I saw, and tried to avoid, a law school classmate at the gate. He was saying loudly, I SWORE I’D NEVER FLY COMMERCIAL AGAIN! [Expletive in diary omitted]

*****

It was a chore, and I saw why I had put it off for over three years. Even though it kept me from, say, making a slipcover for the chair in the study (#8), it advanced the ball of amassing a huge Goodwill pile (#9). But on the whole, it felt like I was my own archaeologist, digging through the strata for signs of my own life. I found my grandfather’s funeral bulletin, which evoked the pyramid of Mountain Dew cans and Chiclets erected at his service. The fan with the birds belonged to my grandmother, and I wondered whether she had actually carried it and why I had it tucked in a purse. I discovered evidence that I really should quit grabbing mints every single time I walk into a bank. I unearthed a leather backpack that had carried around our children’s diapers when they were babies. I resolved to add to that diary. I decided not to spend the $71.88 in found money on another purse. I wondered why every purse had a million business cards, and why I never could find one when it came time to hand them out.

And as a final reward, a photo strip from a dozen years ago of my sister, my daughter, and me fluttered out of one bag:

Organize purses (#1) took forever, but it was its own kind of pleasure, and for the last 24 hours, my armoire has looked like this:

Emboldened, I set out to organize jewelry (#3), also a relic from the July 2, 2014, to-do list, and the small shelf in my closet now looks like this:

This morning brought the bottom of the list: plant new plants (#12) and pull out dead stuff (#13). The atmospheric oven has been set to broil, and my front garden had become downright terrifying. Everything but the weeds was suffering in a summer of torrential rain followed by scalding heat. There was even an attack of bugs that looked like gangster ladybugs in armored cars hell-bent on turning a small stand of kale into lace:

But there were reinforcements. I bought a few plants — salvia, celosia, African iris, vinca, and ornamental peppers — that promised a deep and abiding love of sun and heat. None of these plants is my favorite, but desperate times call for desperate measures. So in 100% humidity, wearing bug spray and sunscreen, I braved the heat to pull out weeds and most of the dead things. And even though I wasn’t exactly crazy about what I was planting, I chanted to myself, “You have to go with whatever grows.”

So I got my hands dirty, and I did.

The study remains disorganized (#2); the basket under the sink (#4), the guest room chest (#5), and the cedar chest (#6) have not been cleaned out. The chair in the foyer (#7) and the chair in the study (#8) remain woefully neglected, and the powder room fixtures (#10) are still shoddy.
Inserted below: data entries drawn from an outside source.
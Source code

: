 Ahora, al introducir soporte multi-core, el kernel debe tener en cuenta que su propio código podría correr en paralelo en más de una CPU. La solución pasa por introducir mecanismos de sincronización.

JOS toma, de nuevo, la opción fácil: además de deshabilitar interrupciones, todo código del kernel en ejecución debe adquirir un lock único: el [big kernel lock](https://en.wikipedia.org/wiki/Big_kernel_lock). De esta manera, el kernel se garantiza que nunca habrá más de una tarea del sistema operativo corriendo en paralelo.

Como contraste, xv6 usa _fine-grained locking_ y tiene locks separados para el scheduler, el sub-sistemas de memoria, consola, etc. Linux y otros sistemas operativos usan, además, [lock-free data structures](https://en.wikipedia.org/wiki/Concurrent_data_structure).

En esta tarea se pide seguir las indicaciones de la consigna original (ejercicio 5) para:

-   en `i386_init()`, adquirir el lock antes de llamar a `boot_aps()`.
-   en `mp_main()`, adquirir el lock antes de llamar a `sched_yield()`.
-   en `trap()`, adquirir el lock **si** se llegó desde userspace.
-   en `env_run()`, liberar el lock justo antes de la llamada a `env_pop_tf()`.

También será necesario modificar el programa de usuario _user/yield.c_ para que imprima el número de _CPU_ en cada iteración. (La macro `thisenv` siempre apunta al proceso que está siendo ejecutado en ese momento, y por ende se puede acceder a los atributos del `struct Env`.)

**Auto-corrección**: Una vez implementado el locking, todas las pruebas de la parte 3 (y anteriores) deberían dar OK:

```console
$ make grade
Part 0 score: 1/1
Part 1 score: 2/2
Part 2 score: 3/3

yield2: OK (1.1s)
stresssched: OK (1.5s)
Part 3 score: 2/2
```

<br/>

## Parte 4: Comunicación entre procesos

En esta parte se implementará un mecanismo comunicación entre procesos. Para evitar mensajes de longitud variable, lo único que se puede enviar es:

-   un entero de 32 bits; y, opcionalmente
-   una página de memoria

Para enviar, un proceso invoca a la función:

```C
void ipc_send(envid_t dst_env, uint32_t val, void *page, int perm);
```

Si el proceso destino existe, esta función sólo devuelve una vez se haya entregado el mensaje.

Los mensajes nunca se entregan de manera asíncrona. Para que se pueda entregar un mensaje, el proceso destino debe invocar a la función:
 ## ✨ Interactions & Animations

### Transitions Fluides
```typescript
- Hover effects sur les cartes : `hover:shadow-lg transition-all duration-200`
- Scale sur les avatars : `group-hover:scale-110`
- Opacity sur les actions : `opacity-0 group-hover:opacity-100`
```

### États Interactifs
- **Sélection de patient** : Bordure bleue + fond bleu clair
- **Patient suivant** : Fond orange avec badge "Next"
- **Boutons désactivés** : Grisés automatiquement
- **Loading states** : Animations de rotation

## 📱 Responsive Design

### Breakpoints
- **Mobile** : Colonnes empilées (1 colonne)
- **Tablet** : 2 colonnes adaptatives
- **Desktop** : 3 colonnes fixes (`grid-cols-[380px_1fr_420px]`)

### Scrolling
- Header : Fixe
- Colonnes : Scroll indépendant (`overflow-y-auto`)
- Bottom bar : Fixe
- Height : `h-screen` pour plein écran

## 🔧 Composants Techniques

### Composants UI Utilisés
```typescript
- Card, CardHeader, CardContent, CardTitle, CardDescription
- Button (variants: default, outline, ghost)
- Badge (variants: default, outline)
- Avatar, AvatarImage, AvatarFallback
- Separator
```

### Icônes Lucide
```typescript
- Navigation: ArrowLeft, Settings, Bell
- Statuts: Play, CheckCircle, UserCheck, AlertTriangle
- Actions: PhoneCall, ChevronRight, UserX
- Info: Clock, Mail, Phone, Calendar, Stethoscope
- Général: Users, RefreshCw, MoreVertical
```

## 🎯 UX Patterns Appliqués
But Pam got her shoes (#11), and I created some order out of chaos (#1, #3, #8, #12, #13).

Good lord willing, with lipstick on and $71.88 burning a hole in my pocket, there will be next weekend, and there will be a new list. My son will be here after an entire summer away, and I think the list will be a very short one indeed: Enjoy having the three people you love the most under a single roof (#1). And in case I need a reinforcement, everything else can wait (#2).